Confessions of Faith: When Time Stands Still

It’s hard to know what to do with yourself in the wait. Time seems to drag and your shoulders rise from the tension of long held anticipation. Wonder has long faded and you’re left with anxiety and doubt at war for space in your mind. This is the kind of waiting that feels like torture. Time seems to stand still, which leads to thoughts questioning the point of it all. Does it really matter? Will it make a difference if I give up? Who am I to think that what I want so desperately is even mine have?

In case you can’t tell, I’m familiar with this kind of waiting. It’s not the kind God would have for us. I can hear some of you asking if there’s any difference in the way we complete the act of waiting. I think there is. Have you ever waited for someone who’s late? Have you noticed that how you feel about the person you’re waiting for changes your attitude towards the situation? When it’s someone whom you perceive as a powerful benefactor, what you want from them may trump your inconvenience. When it’s someone that you’re doing a favor for by meeting with them, you may be indignant and put out. When it’s someone you have affection for, you may shake your head and wait patiently. The amount of time that you spend waiting is the same, but your perception and attitude changes based on who you’re waiting for.

When we’re in a season of waiting for the fulfillment of God’s promises, the best thing we can do is to remember who we’re waiting for.
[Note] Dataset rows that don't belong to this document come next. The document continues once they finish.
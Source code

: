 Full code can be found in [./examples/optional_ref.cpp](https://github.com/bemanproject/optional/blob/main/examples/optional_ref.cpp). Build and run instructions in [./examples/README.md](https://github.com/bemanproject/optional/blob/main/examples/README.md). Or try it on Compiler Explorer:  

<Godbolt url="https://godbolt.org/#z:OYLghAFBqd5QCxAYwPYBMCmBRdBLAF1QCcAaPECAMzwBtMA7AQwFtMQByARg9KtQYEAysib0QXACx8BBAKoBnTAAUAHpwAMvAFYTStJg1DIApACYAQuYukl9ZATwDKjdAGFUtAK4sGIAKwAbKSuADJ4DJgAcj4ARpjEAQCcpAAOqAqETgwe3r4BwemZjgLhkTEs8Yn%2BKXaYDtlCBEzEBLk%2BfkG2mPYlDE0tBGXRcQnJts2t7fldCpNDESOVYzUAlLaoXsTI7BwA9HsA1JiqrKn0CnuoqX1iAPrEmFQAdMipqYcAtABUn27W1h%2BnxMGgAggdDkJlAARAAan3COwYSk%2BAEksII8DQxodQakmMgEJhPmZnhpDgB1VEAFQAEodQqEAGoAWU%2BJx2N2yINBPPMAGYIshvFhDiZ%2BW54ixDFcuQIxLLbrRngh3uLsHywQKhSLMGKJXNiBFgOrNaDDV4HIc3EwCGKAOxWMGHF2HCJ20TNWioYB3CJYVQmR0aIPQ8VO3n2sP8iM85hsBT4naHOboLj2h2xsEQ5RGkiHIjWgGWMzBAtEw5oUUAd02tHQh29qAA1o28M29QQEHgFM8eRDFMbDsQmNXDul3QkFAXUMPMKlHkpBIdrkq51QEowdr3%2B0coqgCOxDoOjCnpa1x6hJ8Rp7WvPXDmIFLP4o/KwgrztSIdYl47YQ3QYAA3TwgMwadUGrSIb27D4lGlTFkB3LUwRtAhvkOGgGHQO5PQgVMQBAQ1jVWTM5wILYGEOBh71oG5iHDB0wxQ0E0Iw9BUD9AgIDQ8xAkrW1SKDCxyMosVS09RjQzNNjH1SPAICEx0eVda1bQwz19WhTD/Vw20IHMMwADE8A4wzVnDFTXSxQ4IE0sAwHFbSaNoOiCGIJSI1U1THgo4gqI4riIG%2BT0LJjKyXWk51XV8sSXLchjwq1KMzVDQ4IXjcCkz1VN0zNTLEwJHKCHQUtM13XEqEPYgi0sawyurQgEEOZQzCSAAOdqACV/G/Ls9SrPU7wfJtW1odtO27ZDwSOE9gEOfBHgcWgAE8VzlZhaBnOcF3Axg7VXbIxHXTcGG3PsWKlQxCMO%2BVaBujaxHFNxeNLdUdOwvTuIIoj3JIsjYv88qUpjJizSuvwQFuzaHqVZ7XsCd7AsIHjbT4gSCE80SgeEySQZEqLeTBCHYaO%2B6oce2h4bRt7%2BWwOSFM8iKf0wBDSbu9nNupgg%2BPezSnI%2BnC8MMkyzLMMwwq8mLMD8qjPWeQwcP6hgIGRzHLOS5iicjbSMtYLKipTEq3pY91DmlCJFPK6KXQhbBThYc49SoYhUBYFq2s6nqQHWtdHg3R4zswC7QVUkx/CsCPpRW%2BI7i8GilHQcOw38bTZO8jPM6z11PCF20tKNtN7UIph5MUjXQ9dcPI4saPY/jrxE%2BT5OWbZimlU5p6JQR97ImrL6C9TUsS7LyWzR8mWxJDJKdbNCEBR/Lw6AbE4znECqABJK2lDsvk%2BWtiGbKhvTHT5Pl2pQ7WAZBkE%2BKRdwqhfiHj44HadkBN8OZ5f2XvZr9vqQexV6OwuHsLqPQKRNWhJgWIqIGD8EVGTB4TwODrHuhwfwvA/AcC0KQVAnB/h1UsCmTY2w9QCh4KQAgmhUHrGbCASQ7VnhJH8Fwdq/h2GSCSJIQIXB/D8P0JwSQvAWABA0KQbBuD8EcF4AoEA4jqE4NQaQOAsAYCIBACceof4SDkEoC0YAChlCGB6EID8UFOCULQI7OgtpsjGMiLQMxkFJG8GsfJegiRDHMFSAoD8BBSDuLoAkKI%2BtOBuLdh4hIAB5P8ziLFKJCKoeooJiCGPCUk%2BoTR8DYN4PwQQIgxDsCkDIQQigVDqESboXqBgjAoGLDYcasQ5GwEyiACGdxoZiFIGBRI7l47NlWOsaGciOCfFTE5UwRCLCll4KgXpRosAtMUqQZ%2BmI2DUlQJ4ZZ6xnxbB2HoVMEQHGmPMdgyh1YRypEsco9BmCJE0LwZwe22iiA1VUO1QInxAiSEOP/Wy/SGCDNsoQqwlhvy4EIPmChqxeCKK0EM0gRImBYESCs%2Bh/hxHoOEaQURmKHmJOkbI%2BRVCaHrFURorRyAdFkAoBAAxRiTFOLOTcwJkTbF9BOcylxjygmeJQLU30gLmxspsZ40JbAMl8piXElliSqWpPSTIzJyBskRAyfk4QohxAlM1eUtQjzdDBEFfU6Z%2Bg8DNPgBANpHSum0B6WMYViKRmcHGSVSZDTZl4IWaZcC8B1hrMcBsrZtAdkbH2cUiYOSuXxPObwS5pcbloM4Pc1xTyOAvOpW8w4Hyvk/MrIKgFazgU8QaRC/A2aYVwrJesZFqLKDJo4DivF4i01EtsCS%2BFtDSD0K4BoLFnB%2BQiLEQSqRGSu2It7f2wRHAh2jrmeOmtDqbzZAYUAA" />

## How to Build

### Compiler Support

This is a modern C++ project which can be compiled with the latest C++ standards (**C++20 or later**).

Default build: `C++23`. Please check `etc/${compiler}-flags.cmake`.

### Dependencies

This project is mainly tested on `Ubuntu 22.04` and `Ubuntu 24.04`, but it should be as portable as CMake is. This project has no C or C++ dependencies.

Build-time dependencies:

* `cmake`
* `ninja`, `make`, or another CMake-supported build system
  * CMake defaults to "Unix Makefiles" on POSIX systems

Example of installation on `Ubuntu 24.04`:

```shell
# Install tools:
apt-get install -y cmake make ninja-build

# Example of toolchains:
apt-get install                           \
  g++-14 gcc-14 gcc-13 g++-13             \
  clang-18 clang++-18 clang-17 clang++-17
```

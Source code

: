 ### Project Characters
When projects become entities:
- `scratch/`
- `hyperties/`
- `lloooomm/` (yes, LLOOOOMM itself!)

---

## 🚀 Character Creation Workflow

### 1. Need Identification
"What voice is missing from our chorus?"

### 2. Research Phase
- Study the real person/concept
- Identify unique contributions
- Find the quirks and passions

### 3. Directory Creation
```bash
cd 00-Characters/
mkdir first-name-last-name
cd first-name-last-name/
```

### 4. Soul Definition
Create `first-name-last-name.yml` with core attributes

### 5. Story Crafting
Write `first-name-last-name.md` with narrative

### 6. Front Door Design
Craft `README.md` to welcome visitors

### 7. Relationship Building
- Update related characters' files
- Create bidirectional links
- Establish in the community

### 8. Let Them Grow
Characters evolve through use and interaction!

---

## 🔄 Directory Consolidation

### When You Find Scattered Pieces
Our trust in God and His timing should make waiting less of a challenge and more of pleasure. Our affection for Him, and our understanding of His towards us, can serve as a comfort in the wait. It’s not all up to us. Once we’ve done our due diligence in preparation, it’s out of our hands, and firmly in His.

Relax in that knowledge. Breathe it in. Allow your shoulders to fall and your jaw to unclench. Choose to serve at His pleasure, and to wait with patience, confidence and peace for His timing.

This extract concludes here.